#### [Exercise brief]
Reproduce the opening lines of the records exactly, please, stopping after the line that contains "2. **Admin Commission".

Stored data entries
_ _ _ _

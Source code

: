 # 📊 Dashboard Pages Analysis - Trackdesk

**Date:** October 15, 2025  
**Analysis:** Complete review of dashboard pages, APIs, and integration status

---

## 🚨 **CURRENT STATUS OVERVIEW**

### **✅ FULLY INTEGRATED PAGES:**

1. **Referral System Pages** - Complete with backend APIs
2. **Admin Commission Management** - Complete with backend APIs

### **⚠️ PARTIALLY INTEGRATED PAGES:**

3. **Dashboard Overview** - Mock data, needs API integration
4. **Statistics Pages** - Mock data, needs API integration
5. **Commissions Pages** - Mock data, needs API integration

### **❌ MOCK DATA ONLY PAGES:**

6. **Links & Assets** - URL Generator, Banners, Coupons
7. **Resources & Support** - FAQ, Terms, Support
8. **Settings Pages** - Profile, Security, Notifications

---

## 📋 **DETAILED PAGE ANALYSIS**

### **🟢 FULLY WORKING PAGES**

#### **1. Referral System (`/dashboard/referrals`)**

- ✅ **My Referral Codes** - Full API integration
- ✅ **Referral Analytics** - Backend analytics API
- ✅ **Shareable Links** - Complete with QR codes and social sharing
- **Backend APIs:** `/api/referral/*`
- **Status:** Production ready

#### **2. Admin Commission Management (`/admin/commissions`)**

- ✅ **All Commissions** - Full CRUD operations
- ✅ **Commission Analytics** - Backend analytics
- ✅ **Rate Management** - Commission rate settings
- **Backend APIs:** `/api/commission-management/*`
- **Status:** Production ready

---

_ _ _ _

#### [Worked solution]
Source code

: # 📊 Dashboard Pages Analysis - Trackdesk

**Date:** October 15, 2025  
**Analysis:** Complete review of dashboard pages, APIs, and integration status

---

## 🚨 **CURRENT STATUS OVERVIEW**

### **✅ FULLY INTEGRATED PAGES:**

1. **Referral System Pages** - Complete with backend APIs
2. **Admin Commission Management** - Complete with backend APIs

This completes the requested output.